Nel quotidiano, vengono prodotti rifiuti di ogni tipo: dai più comuni imballaggi domestici fino ai rifiuti industriali.
Quando parliamo di sostenibilità, siamo portati a pensare subito al riciclo e al recupero ma la verità è che non tutti i rifiuti possono essere recuperati. E allora, cosa succede?
Lo smaltimento
Quando un rifiuto non può più essere valorizzato, si apre la strada dello smaltimento. Una fase delicata e strettamente regolamentata, che rappresenta l’ultima tappa del ciclo di gestione dei rifiuti. Ma attenzione: smaltire non è sinonimo di “gettare via”. È una scelta tecnica, normativa e ambientale, da compiere solo quando ogni altra via è stata esclusa.

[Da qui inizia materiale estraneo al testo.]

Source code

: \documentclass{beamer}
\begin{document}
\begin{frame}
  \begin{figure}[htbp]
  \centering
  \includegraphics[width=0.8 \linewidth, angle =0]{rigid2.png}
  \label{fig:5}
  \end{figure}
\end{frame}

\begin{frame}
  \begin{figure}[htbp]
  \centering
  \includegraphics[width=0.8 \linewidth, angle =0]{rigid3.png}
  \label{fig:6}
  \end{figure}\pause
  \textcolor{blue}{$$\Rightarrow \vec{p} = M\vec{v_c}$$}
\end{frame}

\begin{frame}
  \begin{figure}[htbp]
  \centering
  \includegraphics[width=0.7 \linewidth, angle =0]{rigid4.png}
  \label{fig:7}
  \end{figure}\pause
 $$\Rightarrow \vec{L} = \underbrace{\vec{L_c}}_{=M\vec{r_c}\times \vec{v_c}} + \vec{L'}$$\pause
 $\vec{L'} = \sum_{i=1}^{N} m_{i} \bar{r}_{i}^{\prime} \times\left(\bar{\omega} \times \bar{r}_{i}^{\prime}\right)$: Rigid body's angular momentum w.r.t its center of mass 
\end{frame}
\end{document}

Per capire quando un rifiuto va a smaltimento, bisogna partire da un punto fermo: la legge non lascia spazio all’improvvisazione. I rifiuti non possono essere abbandonati o conferiti senza criterio. Esistono norme precise che stabiliscono dove e come vanno gestiti, ed è fondamentale rivolgersi a operatori autorizzati, capaci di analizzare ogni situazione e scegliere il percorso più sicuro, nel rispetto delle regole e dell’ambiente.
Il D.Lgs. 152/200
Il riferimento principale è il D.Lgs. 152/2006 e successive modifiche, che definisce tutte le fasi della gestione dei rifiuti e le procedure per stabilirne la destinazione. Prima di decidere se un rifiuto debba essere recuperato o smaltito, è necessario passare attraverso due fasi fondamentali:
• La classificazione, ovvero l’attribuzione del Codice CER (o EER) in base all’origine e alla tipologia del rifiuto.
• La caratterizzazione, che riguarda lo studio approfondito delle proprietà chimico-fisiche del rifiuto: com’è fatto, da dove proviene, con quali sostanze è entrato in contatto, quali materie prime lo hanno generato.
Questo processo permette di comprendere se il rifiuto contiene o meno sostanze pericolose, se è infetto, infiammabile o tossico. È un’operazione complessa, ma necessaria, che permette di scegliere a quale tipo di impianto conferire il rifiuto.
Smaltimento in D
Lo smaltimento vero e proprio prende il nome tecnico di smaltimento in D, così definito dall’Allegato B del D.Lgs. 152/06. Esistono numerose operazioni, identificate da codici che vanno da D1 a D15, ciascuna con caratteristiche specifiche. Tra le principali troviamo:
• D1: deposito sul suolo, ad esempio in discarica.
• D10: incenerimento a terra, spesso utilizzato per rifiuti sanitari o pericolosi.
• D9: trattamento fisico-chimico, per stabilizzare o neutralizzare sostanze pericolose.
• D13–D15: operazioni preliminari, come raggruppamento, ricondizionamento o deposito temporaneo, in attesa dello smaltimento definitivo.
Ognuno di questi processi è regolato da normative stringenti, proprio per minimizzare l’impatto sull’ambiente e sulla salute umana. Gli impianti autorizzati devono rispettare precisi standard di sicurezza, monitoraggi costanti e obblighi documentali. Smaltire un rifiuto in assenza dei suddetti criteri può portare a conseguenze dannose sia per l'ambiente che per la tutela dell'azienda stessa.
Un capitolo a parte merita la gestione dei rifiuti speciali, una categoria ampia e complessa che comprende sia rifiuti pericolosi (tra i quali solventi, vernici, reagenti chimici) sia non pericolosi (come legno, plastiche, metalli), derivanti prevalentemente da attività industriali. Anche questi devono essere gestiti da aziende qualificate, in grado di garantire tracciabilità, sicurezza e conformità normativa.
In conclusione
Lo smaltimento è talvolta una fase essenziale per chiudere il cerchio di una corretta e responsabile gestione dei rifiuti. L'importante è conoscere le regole di una normativa complessa e affidarsi a professionisti del settore: solo così è possibile tutelare davvero l’ambiente, la salute, la sicurezza e la legalità.